[THE TASK]:
Each line in the entries below that holds the string "Insert" is to be listed.
──────── DATA PROVIDED ────────
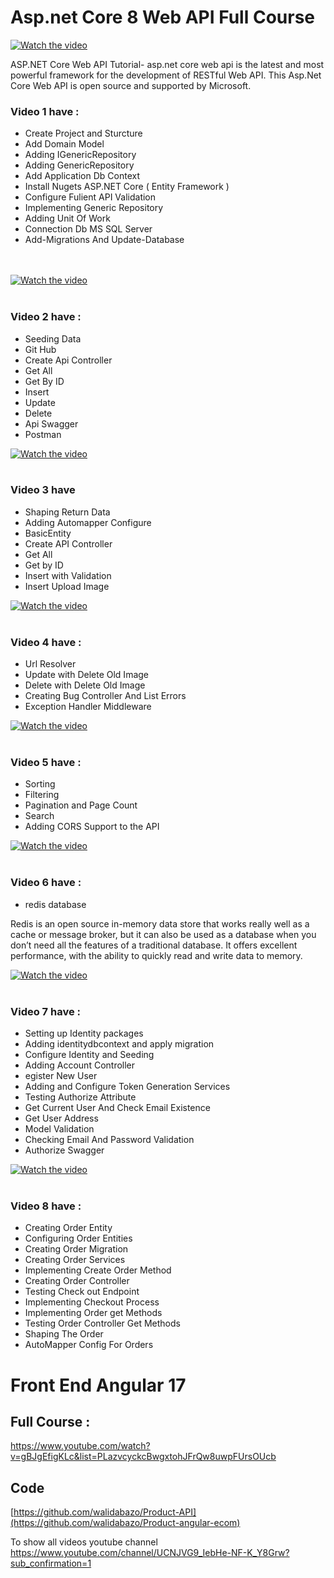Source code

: # Asp.net Core 8 Web API Full Course

[![Watch the video](https://img.youtube.com/vi/UqegTYn2aKE/0.jpg)](https://youtu.be/UqegTYn2aKE)

ASP.NET Core Web API Tutorial- asp.net core web api is the latest and most powerful framework for the development of RESTful Web API. This Asp.Net Core Web API is open source and supported by Microsoft. 
### Video 1 have :
 - Create Project and Sturcture <br />
 - Add Domain Model <br />
 - Adding IGenericRepository <br />
 - Adding GenericRepository <br />
 - Add Application Db Context  <br />
 - Install Nugets ASP.NET Core ( Entity Framework ) <br />
 - Configure Fulient API Validation  <br />
 - Implementing Generic Repository <br />
 - Adding Unit Of Work  <br />
 - Connection Db MS SQL Server <br />
 - Add-Migrations And Update-Database <br />
<br /><br />

[![Watch the video](https://img.youtube.com/vi/B015VD4vBts/0.jpg)](https://youtu.be/B015VD4vBts)
<br /><br />
### Video 2 have :
- Seeding Data  <br />
- Git Hub <br />
- Create Api Controller  <br />
- Get All <br />
- Get By ID <br />
- Insert <br />
- Update <br />
- Delete <br />
- Api Swagger <br />
- Postman <br />

[![Watch the video](https://img.youtube.com/vi/LSrVodbZW2I/0.jpg)](https://youtu.be/LSrVodbZW2I)
<br /><br />
### Video 3 have 
- Shaping Return Data  <br />
- Adding Automapper Configure <br />
- BasicEntity <br />
- Create API Controller  <br />
- Get All <br />
- Get by ID  <br />
- Insert with Validation  <br />
- Insert Upload Image <br />

[![Watch the video](https://img.youtube.com/vi/dqCiqQVD_qI/0.jpg)](https://youtu.be/dqCiqQVD_qI)
<br /><br />
### Video 4 have : 
- Url Resolver  <br />
- Update with Delete Old Image <br />
- Delete with Delete Old Image <br />
- Creating Bug Controller And List Errors  <br />
- Exception Handler Middleware <br />

[![Watch the video](https://img.youtube.com/vi/bQwQs81G_yU/0.jpg)](https://youtu.be/bQwQs81G_yU)
<br /><br />
### Video 5 have : 
- Sorting <br />
- Filtering  <br />
- Pagination and Page Count <br />
- Search <br />
- Adding CORS Support to the API <br />



[![Watch the video](https://img.youtube.com/vi/RmzlBSS3tDE/0.jpg)](https://youtu.be/RmzlBSS3tDE)
<br /><br />
### Video 6 have : 
 - redis database
 
Redis is an open source in-memory data store that works really well as a cache or message broker, but it can also be used as a database when you don’t need all the features of a traditional database. It offers excellent performance, with the ability to quickly read and write data to memory.


[![Watch the video](https://img.youtube.com/vi/wFmCBF2XTYw/0.jpg)](https://youtu.be/wFmCBF2XTYw)
<br /><br />
### Video 7 have : 
 - Setting up Identity packages
 - Adding identitydbcontext and apply migration
 - Configure Identity and Seeding 
 - Adding Account Controller
 - egister New User
 - Adding and Configure  Token Generation Services
 - Testing Authorize Attribute
 - Get Current User And Check Email Existence
 - Get User Address
 - Model Validation
 - Checking Email And Password Validation
 - Authorize Swagger



[![Watch the video](https://img.youtube.com/vi/nn3Psfc99Tg/0.jpg)](https://youtu.be/nn3Psfc99Tg)
<br /><br />
### Video 8 have : 
 - Creating Order Entity
 - Configuring Order Entities
 - Creating Order Migration
 - Creating Order Services
 - Implementing Create Order Method
 - Creating Order Controller
 - Testing Check out Endpoint
 - Implementing Checkout Process
 - Implementing Order get Methods
 - Testing Order Controller Get Methods
 - Shaping The Order 
 - AutoMapper Config For Orders

# Front End Angular 17 
## Full Course  :
https://www.youtube.com/watch?v=gBJgEfigKLc&list=PLazvcyckcBwgxtohJFrQw8uwpFUrsOUcb

## Code
[https://github.com/walidabazo/Product-API](https://github.com/walidabazo/Product-angular-ecom)

To show all videos youtube channel  <br />
https://www.youtube.com/channel/UCNJVG9_IebHe-NF-K_Y8Grw?sub_confirmation=1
────────
[EXERCISE RESULT]:
- Insert <br />
- Insert with Validation  <br />
- Insert Upload Image <br />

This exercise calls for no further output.